Thursday, February 12, 2009

I just finished City at the End of Time by Greg Bear.

City at the End of Time is a little hard to categorize, within science fiction. Greg Bear is known as a hard science fiction writer, and there are hard science fiction elements in this book, but the way it deliberately avoids explaining in detail the things that happen, instead focusing on how it affects the characters, will bother some hard science fiction fans.

Whatever category it fits into, it's one of the most interesting, but difficult, science fiction books of the year for me. Interesting because of the new ideas, or at least new spins on old ideas, and the impressive scope of the book. Difficult because it not only has a lot of quasi-mystical unexplained events, but it starts with a splintered viewpoint that is slowly developed throughout the book. The relationships between the characters, when and where they are, and even what they are, is only very slowly revealed.

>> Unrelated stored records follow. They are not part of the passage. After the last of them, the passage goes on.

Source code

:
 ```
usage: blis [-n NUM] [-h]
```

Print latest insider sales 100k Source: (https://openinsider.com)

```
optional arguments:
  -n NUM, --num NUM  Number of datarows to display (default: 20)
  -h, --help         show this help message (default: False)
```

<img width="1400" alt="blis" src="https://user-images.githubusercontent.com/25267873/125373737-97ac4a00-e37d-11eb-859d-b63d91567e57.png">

Like another of the best SF books of the year, Neal Stephenson's Anathem, it throws the reader in the deep end of the pool and doesn't wait for them to learn to swim before moving on. Also, like Anathem, (SPOILER ALERT), it involves alternate worlds and characters who can shift themselves between those alternates in order to manipulate events. Anathem does more to explain that ability, while in City it is taken for granted, an approach that applies to the rest of the book as well. Everything in Anathem is eventually explained, where things in City are left only partially discussed.